**TASK ITEM**
Your answer should hold each line of the material that contains the word "method".
==== RECORDS PROVIDED ====
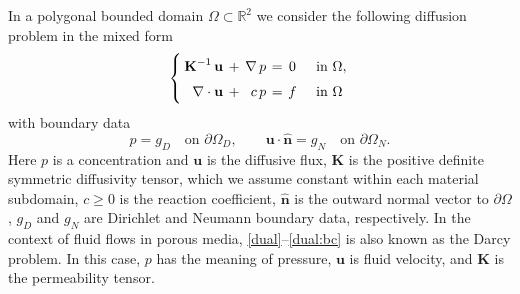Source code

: \documentclass[12pt]{article}
\newcommand{\vect}[1]{\boldsymbol{\mathbf{#1}}}
\newcommand{\Rn}[1]{{\mathbb R^{#1}}}
\begin{document}
	In a polygonal bounded domain $\Omega \subset \Rn{2}$  we consider the following diffusion problem in the mixed form
	\begin{equation}\label{dual}
		\arraycolsep=2pt\def\arraystretch{1.5}
			\left\{\begin{array}{rcrccl}
			\vect K^{-1}\,\vect u & + & \nabla\,p & = & 0 &\quad\text{in } \Omega , \\
			\nabla\cdot\vect u    & + & c\,p      & = & f &\quad\text{in } \Omega
		\end{array}\right.
	\end{equation}
	with boundary data
	\begin{equation}
		p = g_D \quad\text{on } \partial\Omega_D,\qquad %
		\vect u \cdot \hat{\vect n} = g_N \quad\text{on } \partial\Omega_N. \label{dual:bc}
	\end{equation}
	Here $p$ is a concentration and $\vect u$ is the diffusive flux, $\vect K$ is the positive definite  symmetric diffusivity tensor, which we assume constant within each material subdomain, $c\ge0$ is the reaction coefficient, $\hat{\vect n}$ is the outward normal vector to $\partial\Omega$, $g_D$ and $g_N$ are Dirichlet and Neumann boundary data, respectively. In the context of fluid flows in porous media, \eqref{dual}--\eqref{dual:bc} is also known as the Darcy problem. In this case, $p$ has the meaning of pressure, $\vect u$ is fluid velocity, and $\vect K$ is the permeability tensor.
	
\end{document}
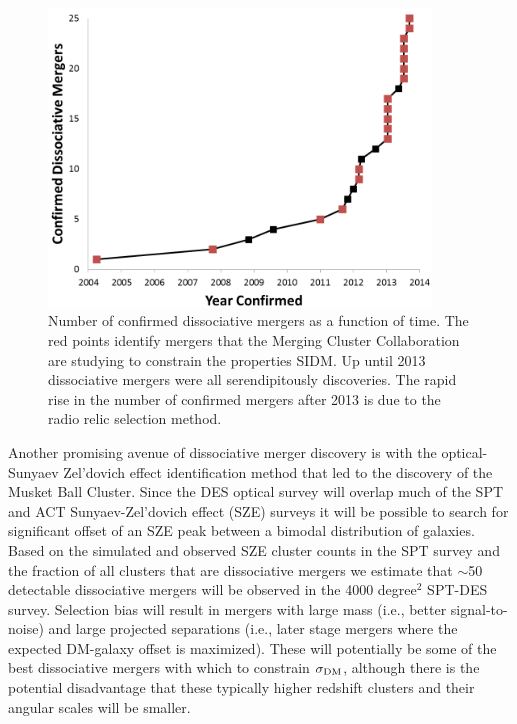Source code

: \begin{figure}
\centering
\includegraphics[width=4in]{Chapter5/NumberOfConfirmedDissociativeMergers.png}
\caption[Number of confirmed dissociative mergers as a function of time.]{
Number of confirmed dissociative mergers as a function of time.
The red points identify mergers that the Merging Cluster Collaboration are studying to  constrain the properties SIDM.
Up until 2013 dissociative mergers were all serendipitously discoveries.
The rapid rise in the number of confirmed mergers after 2013 is due to the radio relic selection method.
}
\label{figure:N_Mergers}
\end{figure}

Another promising avenue of dissociative merger discovery is with the optical-Sunyaev Zel'dovich effect identification method that led to the discovery of the Musket Ball Cluster.
Since the DES optical survey \citep{Collaboration:2005vv} will overlap much of the SPT \citep{Ruhl:2004io} and ACT \citep{Hincks:2010ff} Sunyaev-Zel'dovich effect (SZE) surveys it will be possible to search for significant offset of an SZE peak between a bimodal distribution of galaxies.
Based on the simulated and observed SZE cluster counts in the SPT survey \citep{Vanderlinde:2010hr, Song:2012tz} and the fraction of all clusters that are dissociative mergers \citep{ForeroRomero:2010cc} we estimate that $\sim$50 detectable dissociative mergers will be observed in the 4000 degree$^2$ SPT-DES survey.  Selection bias will result in mergers with large mass (i.e., better signal-to-noise) and large projected separations (i.e., later stage mergers where the expected DM-galaxy offset is maximized).  These will potentially be some of the best dissociative mergers with which to constrain $\sigma_{\rm DM}$, although there is the potential disadvantage that these typically higher redshift clusters and their angular scales will be smaller.


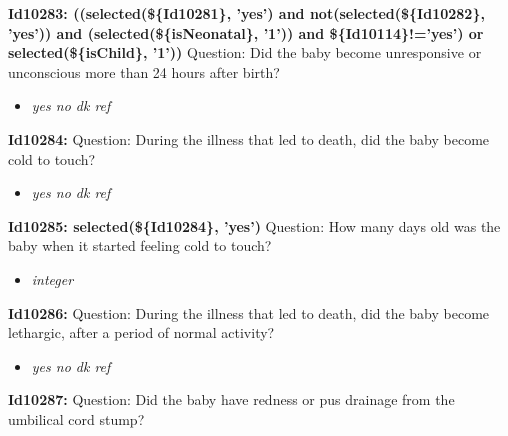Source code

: \documentclass{article}%
\begin{document}
\textbf{Id10283: ((selected(\$\{Id10281\}, 'yes') and not(selected(\$\{Id10282\}, 'yes')) and (selected(\$\{isNeonatal\}, '1')) and \$\{Id10114\}!='yes') or selected(\$\{isChild\}, '1'))\newline%
}%
Question: Did the baby become unresponsive or unconscious more than 24 hours after birth?\newline%
%
\begin{itemize}%
\item%
\textit{yes\newline%
 no\newline%
 dk\newline%
 ref\newline%
}%
\end{itemize}%
\textbf{Id10284: \newline%
}%
Question: During the illness that led to death, did the baby become cold to touch?\newline%
%
\begin{itemize}%
\item%
\textit{yes\newline%
 no\newline%
 dk\newline%
 ref\newline%
}%
\end{itemize}%
\textbf{Id10285: selected(\$\{Id10284\}, 'yes')\newline%
}%
Question: How many days old was the baby when it started feeling cold to touch?\newline%
%
\begin{itemize}%
\item%
\textit{integer\newline%
}%
\end{itemize}%
\textbf{Id10286: \newline%
}%
Question: During the illness that led to death, did the baby become lethargic, after a period of normal activity?\newline%
%
\begin{itemize}%
\item%
\textit{yes\newline%
 no\newline%
 dk\newline%
 ref\newline%
}%
\end{itemize}%
\textbf{Id10287: \newline%
}%
Question: Did the baby have redness or pus drainage from the umbilical cord stump?\newline%
\end{document}
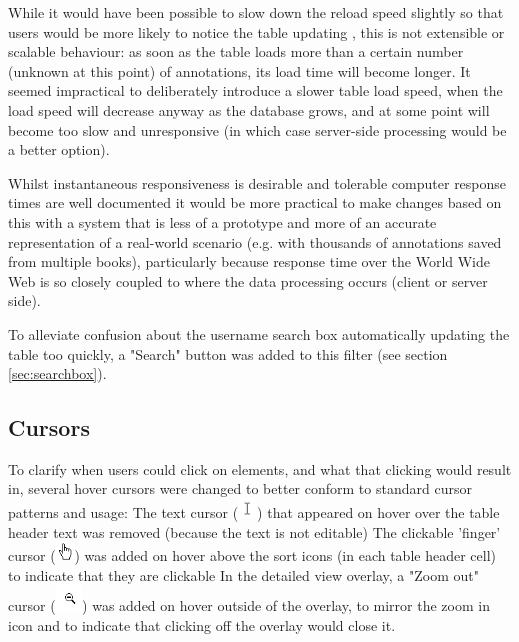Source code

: While it would have been possible to slow down the reload speed slightly so that users would be more likely to notice the table updating \citep[p. 282]{Shneiderman1984}, this is not extensible or scalable behaviour: as soon as the table loads more than a certain number (unknown at this point) of annotations, its load time will become longer. It seemed impractical to deliberately introduce a slower table load speed, when the load speed will decrease anyway as the database grows, and at some point will become too slow and unresponsive (in which case server-side processing would be a better option). 

Whilst instantaneous responsiveness is desirable \citep[p. 272]{DixFinlay} and tolerable computer response times are well documented \citep[p. 154]{Nah} it would be more practical to make changes based on this with a system that is less of a prototype and more of an accurate representation of a real-world scenario (e.g. with thousands of annotations saved from multiple books), particularly because response time over the World Wide Web is so closely coupled to where the data processing occurs (client or server side). 

To alleviate confusion about the username search box automatically updating the table too quickly, a "Search" button was added to this filter (see section \ref{sec:searchbox}). 

\subsection{Cursors}
To clarify when users could click on elements, and what that clicking would result in, several hover cursors were changed to better conform to standard cursor patterns and usage:
The text cursor (\includegraphics[width=0.5cm]{Figures/textcursor.png}) that appeared on hover over the table header text was removed (because the text is not editable)
The clickable 'finger' cursor (\includegraphics[width=0.5cm]{Figures/handcursor.png}) was added on hover above the sort icons (in each table header cell) to indicate that they are clickable
In the detailed view overlay, a "Zoom out" cursor (\includegraphics[width=0.7cm]{Figures/V2/zoomout.png}) was added on hover outside of the overlay, to mirror the zoom in icon and to indicate that clicking off the overlay would close it.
====
**OUTPUT OF THE TASK**
The rapid rise in the number of confirmed mergers after 2013 is due to the radio relic selection method.
Another promising avenue of dissociative merger discovery is with the optical-Sunyaev Zel'dovich effect identification method that led to the discovery of the Musket Ball Cluster.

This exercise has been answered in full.